Once the training was completed, we ran inference on a separate set of logs (the test set).

seq_classifier.evaluate_model(X_test["log"], y_test)
0.9992423076467732

Like validation accuracy, test set accuracy is also close to one, which means most of the predicted classes are the same as the original labels. We performed an inference run for classification with two goals:

  • Check the number of false positives. In our context, this means the number of lines in the kernel logs that are predicted to be a root cause but are not of interest.
  • Check the number of false negatives. In our context, this refers to the lines that are root causes but predicted to be ordinary.

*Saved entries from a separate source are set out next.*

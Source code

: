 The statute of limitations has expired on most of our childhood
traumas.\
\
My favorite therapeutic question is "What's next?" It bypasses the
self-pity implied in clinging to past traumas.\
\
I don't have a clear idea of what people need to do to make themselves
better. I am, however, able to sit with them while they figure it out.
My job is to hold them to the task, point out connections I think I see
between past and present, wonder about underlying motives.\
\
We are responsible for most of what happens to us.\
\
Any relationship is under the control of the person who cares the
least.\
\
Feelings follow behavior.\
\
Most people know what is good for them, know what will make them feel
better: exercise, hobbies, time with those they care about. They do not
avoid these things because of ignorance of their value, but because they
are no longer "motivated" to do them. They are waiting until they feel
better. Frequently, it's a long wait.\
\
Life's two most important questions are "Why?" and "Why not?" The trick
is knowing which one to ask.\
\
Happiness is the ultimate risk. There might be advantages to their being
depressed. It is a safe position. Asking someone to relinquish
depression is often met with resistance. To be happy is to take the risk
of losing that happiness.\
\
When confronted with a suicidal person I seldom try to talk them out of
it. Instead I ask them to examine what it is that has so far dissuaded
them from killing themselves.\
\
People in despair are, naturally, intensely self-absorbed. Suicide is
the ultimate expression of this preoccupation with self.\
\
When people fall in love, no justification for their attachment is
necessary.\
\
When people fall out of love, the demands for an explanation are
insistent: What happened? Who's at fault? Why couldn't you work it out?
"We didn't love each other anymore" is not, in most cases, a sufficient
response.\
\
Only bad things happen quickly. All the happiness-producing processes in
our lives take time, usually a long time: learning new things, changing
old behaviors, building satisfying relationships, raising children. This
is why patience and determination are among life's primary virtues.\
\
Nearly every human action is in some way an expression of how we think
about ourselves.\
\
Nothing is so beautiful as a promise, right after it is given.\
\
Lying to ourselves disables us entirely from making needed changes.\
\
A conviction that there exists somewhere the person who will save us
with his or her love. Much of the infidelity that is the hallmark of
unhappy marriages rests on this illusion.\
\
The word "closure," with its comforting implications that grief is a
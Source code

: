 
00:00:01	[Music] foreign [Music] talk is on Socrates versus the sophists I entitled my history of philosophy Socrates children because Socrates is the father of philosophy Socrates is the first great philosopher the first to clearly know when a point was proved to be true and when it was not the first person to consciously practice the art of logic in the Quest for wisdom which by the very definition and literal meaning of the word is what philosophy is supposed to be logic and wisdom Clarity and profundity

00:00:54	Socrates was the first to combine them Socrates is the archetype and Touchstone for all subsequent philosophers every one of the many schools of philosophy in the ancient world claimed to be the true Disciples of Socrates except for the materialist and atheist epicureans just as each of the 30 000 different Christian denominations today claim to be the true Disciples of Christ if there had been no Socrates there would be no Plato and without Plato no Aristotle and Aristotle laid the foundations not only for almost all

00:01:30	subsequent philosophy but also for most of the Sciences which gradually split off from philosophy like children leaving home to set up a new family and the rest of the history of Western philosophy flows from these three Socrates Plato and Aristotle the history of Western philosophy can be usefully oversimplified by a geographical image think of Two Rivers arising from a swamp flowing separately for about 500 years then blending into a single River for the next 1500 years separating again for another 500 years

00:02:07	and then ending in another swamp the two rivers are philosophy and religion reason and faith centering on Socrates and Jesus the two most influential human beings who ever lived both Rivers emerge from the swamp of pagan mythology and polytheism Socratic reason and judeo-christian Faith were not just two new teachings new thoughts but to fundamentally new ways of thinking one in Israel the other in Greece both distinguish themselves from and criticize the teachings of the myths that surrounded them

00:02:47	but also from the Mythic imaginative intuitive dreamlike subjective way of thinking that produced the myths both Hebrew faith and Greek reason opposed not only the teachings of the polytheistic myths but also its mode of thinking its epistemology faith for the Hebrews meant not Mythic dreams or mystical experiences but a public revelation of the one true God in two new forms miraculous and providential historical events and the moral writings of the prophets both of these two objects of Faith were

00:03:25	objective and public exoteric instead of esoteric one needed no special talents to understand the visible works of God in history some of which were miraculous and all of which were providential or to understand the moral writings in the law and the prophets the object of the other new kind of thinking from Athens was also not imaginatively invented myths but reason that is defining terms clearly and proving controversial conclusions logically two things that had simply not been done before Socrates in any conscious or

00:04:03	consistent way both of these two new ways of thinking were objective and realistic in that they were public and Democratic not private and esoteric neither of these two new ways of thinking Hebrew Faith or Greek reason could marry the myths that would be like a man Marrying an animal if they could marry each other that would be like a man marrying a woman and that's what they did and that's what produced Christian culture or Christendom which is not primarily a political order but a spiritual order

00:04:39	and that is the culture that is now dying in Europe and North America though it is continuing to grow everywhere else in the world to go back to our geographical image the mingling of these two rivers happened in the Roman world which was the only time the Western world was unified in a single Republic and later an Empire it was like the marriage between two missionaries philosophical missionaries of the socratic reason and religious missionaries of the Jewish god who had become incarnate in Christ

Unlike the conventional evaluation of classification tasks, having a labelled test set does not translate into interpretable results as one of our main targets is to predict previously unseen root causes. The best way to understand how the model performs is to check the resulting confusion matrix.

Table 1: Confusion matrix for root cause analysis prediction

In our use case, the confusion matrix gives the following outputs:

  • TN (True Negatives): These are the ordinary lines that were not labeled as a root cause, and the model correctly marks 82668 of them.
  • FN (False Negatives): Zero false negatives mean the model does not mark any of the known root causes as ordinary.
  • NRC (New Root Causes): 65 new lines that were marked as ordinary are predicted to be root causes. These are the lines that would have been missed with the existing methods.
  • KRC (Known Root Causes): This is the number of lines correctly marked as root cause.

NVEX analysts have reviewed our predictions and noticed some interesting logs that were not marked as a root cause of issues with the conventional methods. With regex-based methods, such new issues might have cost a significant amount of person-hours to triage, develop, and harden.

Applying our solution to more use cases

In the next phase, we plan to position similar solutions in NVIDIA platforms to alert users of potential problems or execute corrective actions with Morpheus. By building on the success of root cause analysis here, we seek to extend this into a predictive maintenance task by continuous monitoring of the logs. This use case is certainly not limited to DGX systems. For example, telecommunication infrastructure equipment, including radio, core, and transmission devices, generate a diverse set of logs. Their outages may result in loss of service and severe fines. Identifying the root cause of outages imposes a significant cost, both in terms of dollars spent and person-hours. We believe all systems that generate text-based logs, especially the ones that run mission-critical applications, would benefit from such NLP based predictive maintenance solutions immensely as it would reduce the mean time to resolution.